Content starts

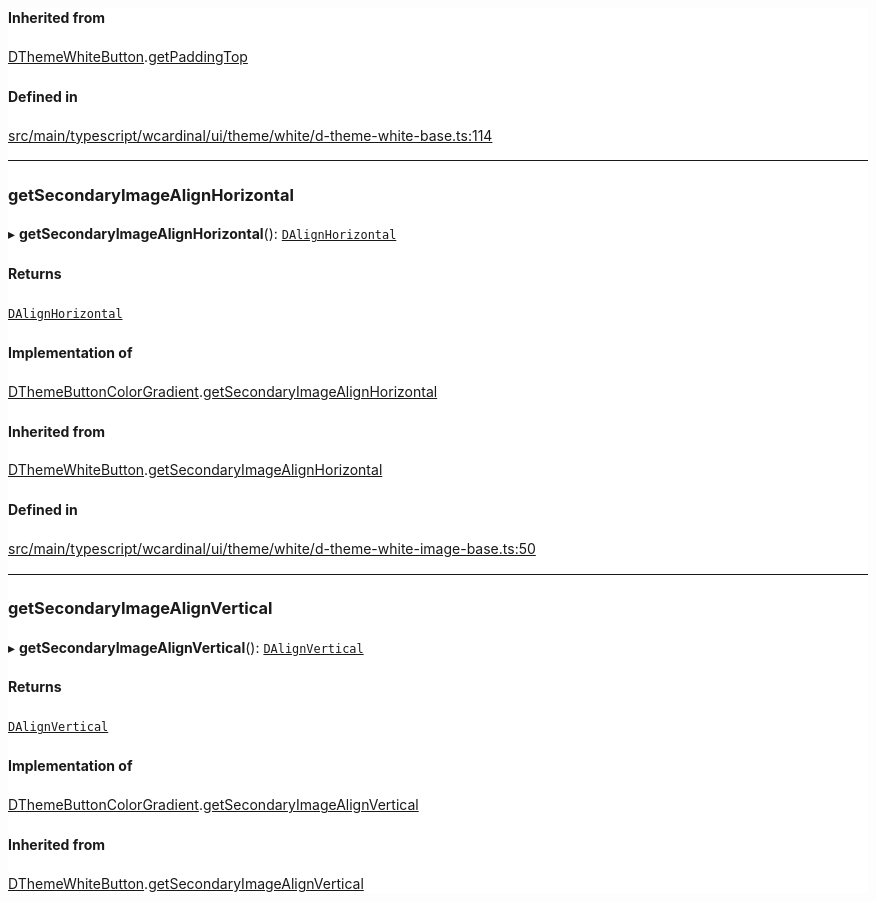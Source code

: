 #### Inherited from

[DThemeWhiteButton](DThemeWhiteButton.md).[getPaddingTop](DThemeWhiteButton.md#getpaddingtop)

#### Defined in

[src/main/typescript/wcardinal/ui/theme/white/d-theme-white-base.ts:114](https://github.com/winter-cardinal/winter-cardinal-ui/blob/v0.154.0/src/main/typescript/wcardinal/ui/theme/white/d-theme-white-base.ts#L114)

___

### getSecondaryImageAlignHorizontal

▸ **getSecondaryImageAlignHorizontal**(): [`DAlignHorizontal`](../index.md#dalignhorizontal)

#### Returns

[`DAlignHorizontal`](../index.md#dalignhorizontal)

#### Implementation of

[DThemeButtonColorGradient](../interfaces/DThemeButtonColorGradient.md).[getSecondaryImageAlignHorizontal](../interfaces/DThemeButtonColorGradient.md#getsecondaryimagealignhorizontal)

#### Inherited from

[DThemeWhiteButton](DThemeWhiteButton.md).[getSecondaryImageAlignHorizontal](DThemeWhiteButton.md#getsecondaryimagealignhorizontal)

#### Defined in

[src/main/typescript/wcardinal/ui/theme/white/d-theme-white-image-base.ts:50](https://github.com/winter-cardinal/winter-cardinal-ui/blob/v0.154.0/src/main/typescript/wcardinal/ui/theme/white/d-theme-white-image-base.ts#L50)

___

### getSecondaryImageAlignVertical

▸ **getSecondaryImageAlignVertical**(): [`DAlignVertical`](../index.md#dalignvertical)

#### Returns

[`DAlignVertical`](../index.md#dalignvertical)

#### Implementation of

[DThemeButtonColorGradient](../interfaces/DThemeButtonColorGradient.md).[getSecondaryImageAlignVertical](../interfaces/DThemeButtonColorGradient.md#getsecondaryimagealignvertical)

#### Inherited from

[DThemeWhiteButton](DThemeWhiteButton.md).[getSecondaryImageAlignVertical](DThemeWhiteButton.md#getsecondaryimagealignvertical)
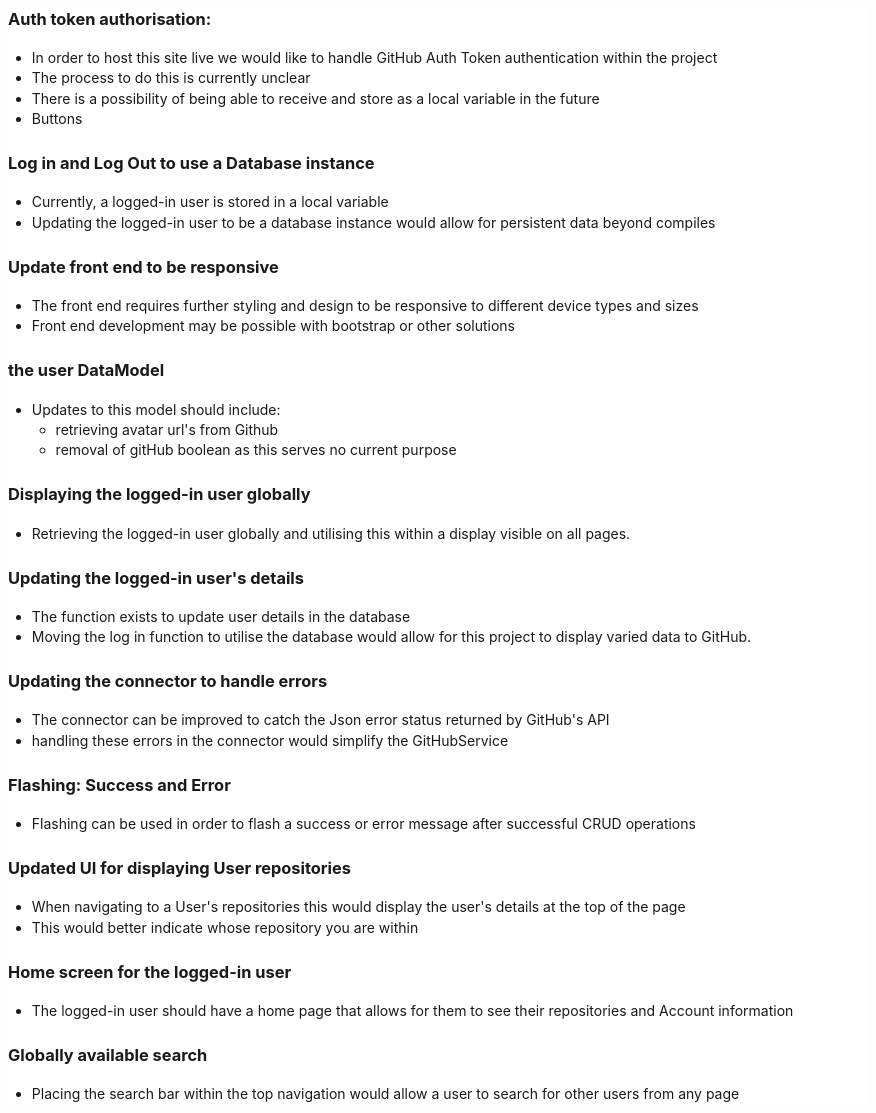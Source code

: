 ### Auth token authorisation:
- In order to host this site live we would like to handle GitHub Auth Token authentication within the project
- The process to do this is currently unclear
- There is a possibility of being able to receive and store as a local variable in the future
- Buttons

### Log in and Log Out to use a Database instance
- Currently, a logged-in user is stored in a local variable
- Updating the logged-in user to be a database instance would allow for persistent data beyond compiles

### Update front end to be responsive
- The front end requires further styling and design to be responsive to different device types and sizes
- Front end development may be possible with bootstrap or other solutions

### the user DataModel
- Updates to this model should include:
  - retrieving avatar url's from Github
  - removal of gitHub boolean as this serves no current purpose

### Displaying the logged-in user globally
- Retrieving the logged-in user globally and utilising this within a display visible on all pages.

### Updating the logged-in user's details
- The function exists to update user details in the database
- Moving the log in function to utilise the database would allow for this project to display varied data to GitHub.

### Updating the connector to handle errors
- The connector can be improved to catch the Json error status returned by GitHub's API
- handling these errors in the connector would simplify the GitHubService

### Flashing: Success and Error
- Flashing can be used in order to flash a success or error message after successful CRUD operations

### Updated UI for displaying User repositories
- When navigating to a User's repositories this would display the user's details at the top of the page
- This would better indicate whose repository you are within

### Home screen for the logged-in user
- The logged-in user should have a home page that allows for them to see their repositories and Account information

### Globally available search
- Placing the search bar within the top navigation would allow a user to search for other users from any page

Content ends

From the line with "- retrieving avatar url's from Github" to the final line of the entries above, return every line exactly as written.

  - retrieving avatar url's from Github
  - removal of gitHub boolean as this serves no current purpose

### Displaying the logged-in user globally
- Retrieving the logged-in user globally and utilising this within a display visible on all pages.

### Updating the logged-in user's details
- The function exists to update user details in the database
- Moving the log in function to utilise the database would allow for this project to display varied data to GitHub.

### Updating the connector to handle errors
- The connector can be improved to catch the Json error status returned by GitHub's API
- handling these errors in the connector would simplify the GitHubService

### Flashing: Success and Error
- Flashing can be used in order to flash a success or error message after successful CRUD operations

### Updated UI for displaying User repositories
- When navigating to a User's repositories this would display the user's details at the top of the page
- This would better indicate whose repository you are within

### Home screen for the logged-in user
- The logged-in user should have a home page that allows for them to see their repositories and Account information

### Globally available search
- Placing the search bar within the top navigation would allow a user to search for other users from any page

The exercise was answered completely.